友達に教えてもらって「上海灯蛾」を読みました。とっても面白いです。物語は1945年上海の黄浦江へ死体を沈めるところから始まります。はて?誰の死体なのか?それは最後に分かります。
主人公は吾郷次郎、田舎の小さな農家に生まれ、貧しい生活にいや気がさして上海へ渡ってきました。最初は雑貨屋を営んでいましたが、原田ユキヱから持ち込まれた上質の阿片によって、青幇(チンパン)ー記録を残さないことを掟とした秘密結社で中国の裏社会を取り仕切っているーとかかわりを持つようになっていきます。阿片で日中両軍、央機関、青幇(チンパン)などが望外な資金を調達していました。ビルマ、タイ、ラオスの三つの国が接する地帯は、世界最大の麻薬密造地帯「黄金の三角地帯ーゴールデントライアングル」となったのは戦後だそうですが、19世紀から阿片の栽培と流通が行われていました。吾郷次郎は日本人でありながら中国人の楊直(ヤンジー)と義兄弟になり、中国名黄基龍(ホアン・ジーロン)を名乗るようになりました。黄基龍は語学(中国語・英語)を学んで阿片の育て方、流通の仕方など学びました。どんどん阿片地獄に足を突っ込み、危険な世界で生きるようになりました。
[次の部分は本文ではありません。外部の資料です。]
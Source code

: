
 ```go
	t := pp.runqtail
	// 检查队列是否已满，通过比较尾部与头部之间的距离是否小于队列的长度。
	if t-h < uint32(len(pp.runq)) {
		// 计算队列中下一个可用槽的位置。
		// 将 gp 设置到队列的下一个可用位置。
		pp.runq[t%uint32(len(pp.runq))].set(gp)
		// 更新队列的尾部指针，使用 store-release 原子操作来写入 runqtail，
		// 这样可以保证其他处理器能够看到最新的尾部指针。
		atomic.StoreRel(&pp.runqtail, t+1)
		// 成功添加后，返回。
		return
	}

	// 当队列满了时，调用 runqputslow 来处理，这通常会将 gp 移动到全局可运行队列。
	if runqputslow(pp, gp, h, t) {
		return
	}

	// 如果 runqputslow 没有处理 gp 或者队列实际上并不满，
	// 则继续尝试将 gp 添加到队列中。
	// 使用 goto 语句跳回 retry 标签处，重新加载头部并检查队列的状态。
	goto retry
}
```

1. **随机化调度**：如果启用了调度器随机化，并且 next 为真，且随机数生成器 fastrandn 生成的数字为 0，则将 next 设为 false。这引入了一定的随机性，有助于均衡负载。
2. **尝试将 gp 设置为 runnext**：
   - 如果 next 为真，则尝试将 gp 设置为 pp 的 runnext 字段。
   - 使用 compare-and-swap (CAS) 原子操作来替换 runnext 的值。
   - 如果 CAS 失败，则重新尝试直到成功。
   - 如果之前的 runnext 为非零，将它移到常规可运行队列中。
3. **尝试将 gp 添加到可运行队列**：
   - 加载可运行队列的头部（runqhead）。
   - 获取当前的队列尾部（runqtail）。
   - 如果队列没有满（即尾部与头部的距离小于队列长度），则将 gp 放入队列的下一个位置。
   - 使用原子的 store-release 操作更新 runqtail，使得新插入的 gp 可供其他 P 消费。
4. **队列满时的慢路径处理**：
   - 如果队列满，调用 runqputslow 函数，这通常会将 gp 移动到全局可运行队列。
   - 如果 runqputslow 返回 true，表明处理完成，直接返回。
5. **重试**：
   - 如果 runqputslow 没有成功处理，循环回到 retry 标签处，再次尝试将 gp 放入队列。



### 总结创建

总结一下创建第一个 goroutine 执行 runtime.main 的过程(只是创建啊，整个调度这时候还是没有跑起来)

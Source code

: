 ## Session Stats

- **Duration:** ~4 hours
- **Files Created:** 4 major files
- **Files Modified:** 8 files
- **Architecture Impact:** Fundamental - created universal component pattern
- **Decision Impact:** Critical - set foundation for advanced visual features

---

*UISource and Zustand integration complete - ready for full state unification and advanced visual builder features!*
「金とは手にすればするほどもっとほしくなり、ひとたび苦労せずに得る方法を知ると、苦労する気がなくなってしまうのだった。金は金のあるところへ集まり、持っている者はさらに増やし、持たぬものは失うばかりなのだ。」
「自分も楊直も、眩いばかりに輝く上海に惹きつけられ、その火の周囲で舞い踊った蛾にすぎない。この町に引き寄せられた無数の人間がそうだ。だが、ユキヱは違うのだ。ユキヱだけは灯火だったのだ。蛾を誘い、蛾の目を眩ませ、蛾を焼き尽くすために強烈な光を放つ、復讐に燃え狂う炎そのもの。」
人間の欲のせめぎ合いで、ハラハラドキドキの連続です。真実がなかなか見えてきません。残酷なのですが、小説が上手に書かれているので引き込まれて最後まであっという間に読めました。また上田早夕里さんの書かれたものをぜひ読んでみたいと思いました。教えてもらってありがとう。
2024-8-25(日) 図書館資料 請求番号:913/ウエ
そういう小説を読むようになると難しい数学や物理の本など読む気がなくなりそうなので、私には読むことはできませんが、共感はできます。
また読まれた小説の紹介をお願いします。
読書したり散歩したり楽器の練習したり、ブログを書いたり、写真を撮ったり。
読みたい本も図書館で借りて、順番が回ってくるまで待つのも楽しいです。
本は読み切れないぐらい沢山あるので今すぐ読めなくても
いつまでも待てます。続き物は続けて読みたいですが。
いつもコメントをいただきありがとうございます。